# [DIRECTIONS FOR THIS TASK]
Using the data beneath, show every line that includes the word "Dropthings".

(Data excerpts)
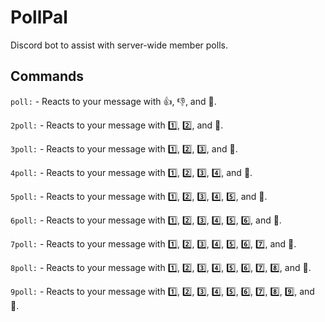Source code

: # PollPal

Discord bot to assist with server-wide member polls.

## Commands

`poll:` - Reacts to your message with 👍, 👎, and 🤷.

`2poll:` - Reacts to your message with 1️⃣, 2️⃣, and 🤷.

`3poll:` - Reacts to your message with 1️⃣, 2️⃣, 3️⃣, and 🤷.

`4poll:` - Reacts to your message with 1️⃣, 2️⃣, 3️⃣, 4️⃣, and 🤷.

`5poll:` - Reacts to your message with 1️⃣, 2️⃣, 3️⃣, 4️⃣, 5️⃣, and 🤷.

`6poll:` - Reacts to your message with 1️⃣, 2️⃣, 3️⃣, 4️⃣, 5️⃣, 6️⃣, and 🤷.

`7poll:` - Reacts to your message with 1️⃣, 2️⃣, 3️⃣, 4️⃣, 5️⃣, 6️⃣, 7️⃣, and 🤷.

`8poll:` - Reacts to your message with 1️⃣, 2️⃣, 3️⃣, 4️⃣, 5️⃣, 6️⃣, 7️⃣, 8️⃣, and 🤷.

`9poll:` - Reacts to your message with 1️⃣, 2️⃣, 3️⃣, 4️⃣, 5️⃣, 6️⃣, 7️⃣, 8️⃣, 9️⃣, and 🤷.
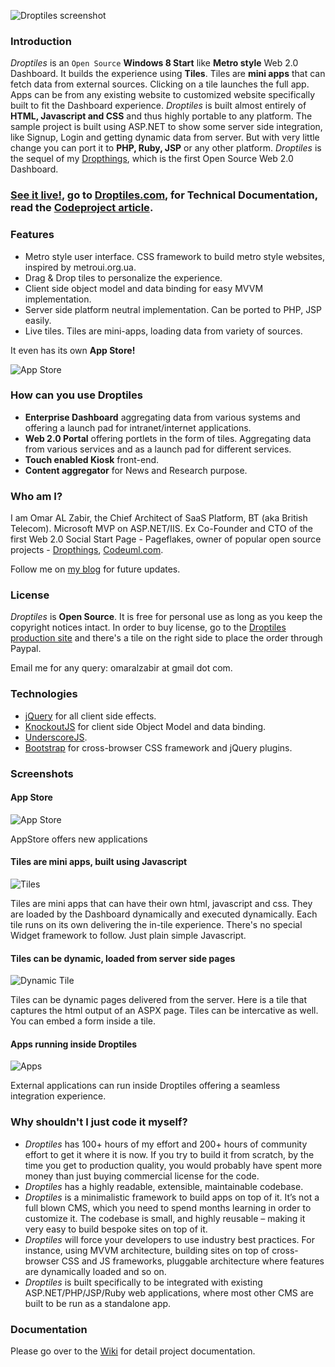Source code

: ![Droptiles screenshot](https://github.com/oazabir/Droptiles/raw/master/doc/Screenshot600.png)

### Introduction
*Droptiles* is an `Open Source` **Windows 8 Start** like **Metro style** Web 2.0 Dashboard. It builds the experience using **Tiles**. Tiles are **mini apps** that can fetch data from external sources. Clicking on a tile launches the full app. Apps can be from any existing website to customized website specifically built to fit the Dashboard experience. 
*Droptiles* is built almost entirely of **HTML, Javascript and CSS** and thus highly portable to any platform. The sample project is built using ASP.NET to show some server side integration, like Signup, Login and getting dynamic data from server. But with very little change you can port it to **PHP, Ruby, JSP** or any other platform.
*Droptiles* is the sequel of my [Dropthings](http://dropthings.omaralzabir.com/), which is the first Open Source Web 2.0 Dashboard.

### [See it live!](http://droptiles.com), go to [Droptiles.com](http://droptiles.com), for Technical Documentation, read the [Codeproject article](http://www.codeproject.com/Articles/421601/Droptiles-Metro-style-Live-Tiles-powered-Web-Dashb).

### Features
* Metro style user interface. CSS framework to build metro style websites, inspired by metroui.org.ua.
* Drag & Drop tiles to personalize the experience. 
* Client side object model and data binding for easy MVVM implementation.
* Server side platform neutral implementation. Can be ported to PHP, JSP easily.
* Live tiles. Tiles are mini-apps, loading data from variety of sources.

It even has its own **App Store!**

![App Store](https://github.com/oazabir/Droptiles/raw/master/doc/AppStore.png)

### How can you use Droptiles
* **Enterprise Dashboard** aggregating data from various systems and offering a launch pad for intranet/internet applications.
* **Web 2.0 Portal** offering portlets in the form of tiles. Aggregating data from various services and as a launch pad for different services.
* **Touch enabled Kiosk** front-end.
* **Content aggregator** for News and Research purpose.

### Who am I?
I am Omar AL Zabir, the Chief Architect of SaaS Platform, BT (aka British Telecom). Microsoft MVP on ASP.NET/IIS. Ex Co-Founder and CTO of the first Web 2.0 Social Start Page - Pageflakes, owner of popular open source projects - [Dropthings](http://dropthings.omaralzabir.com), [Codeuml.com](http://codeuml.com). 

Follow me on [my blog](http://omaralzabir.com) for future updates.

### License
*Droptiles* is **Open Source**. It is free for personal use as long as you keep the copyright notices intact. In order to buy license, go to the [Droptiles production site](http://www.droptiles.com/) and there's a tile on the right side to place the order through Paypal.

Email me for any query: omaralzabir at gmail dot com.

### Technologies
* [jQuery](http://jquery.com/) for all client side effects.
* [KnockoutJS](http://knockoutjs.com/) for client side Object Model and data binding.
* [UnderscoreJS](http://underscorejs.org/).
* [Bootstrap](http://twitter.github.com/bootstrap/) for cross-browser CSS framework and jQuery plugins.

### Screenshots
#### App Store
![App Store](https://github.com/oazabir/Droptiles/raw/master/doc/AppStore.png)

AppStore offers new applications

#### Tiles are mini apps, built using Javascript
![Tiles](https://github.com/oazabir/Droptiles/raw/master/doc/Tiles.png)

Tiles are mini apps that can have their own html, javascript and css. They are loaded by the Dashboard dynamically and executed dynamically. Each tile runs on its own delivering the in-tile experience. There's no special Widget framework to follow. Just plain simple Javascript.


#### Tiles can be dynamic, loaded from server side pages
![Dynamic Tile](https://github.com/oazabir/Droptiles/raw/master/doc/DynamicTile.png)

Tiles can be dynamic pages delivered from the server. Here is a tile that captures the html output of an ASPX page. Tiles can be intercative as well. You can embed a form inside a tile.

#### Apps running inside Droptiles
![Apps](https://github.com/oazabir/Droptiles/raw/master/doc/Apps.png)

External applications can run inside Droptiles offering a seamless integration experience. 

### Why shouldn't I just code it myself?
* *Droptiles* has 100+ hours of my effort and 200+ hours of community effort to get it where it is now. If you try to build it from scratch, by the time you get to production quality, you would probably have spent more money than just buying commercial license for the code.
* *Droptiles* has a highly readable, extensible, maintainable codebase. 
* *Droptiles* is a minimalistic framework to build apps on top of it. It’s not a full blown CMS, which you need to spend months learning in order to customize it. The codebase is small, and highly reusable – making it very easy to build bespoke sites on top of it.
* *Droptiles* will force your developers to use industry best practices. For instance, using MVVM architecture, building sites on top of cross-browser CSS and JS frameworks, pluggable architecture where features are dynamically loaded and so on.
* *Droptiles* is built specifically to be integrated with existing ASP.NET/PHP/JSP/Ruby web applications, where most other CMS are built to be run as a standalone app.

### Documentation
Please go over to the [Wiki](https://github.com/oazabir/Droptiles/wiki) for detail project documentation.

# [RESULT OF THE EXERCISE]
*Droptiles* is the sequel of my [Dropthings](http://dropthings.omaralzabir.com/), which is the first Open Source Web 2.0 Dashboard.
I am Omar AL Zabir, the Chief Architect of SaaS Platform, BT (aka British Telecom). Microsoft MVP on ASP.NET/IIS. Ex Co-Founder and CTO of the first Web 2.0 Social Start Page - Pageflakes, owner of popular open source projects - [Dropthings](http://dropthings.omaralzabir.com), [Codeuml.com](http://codeuml.com). 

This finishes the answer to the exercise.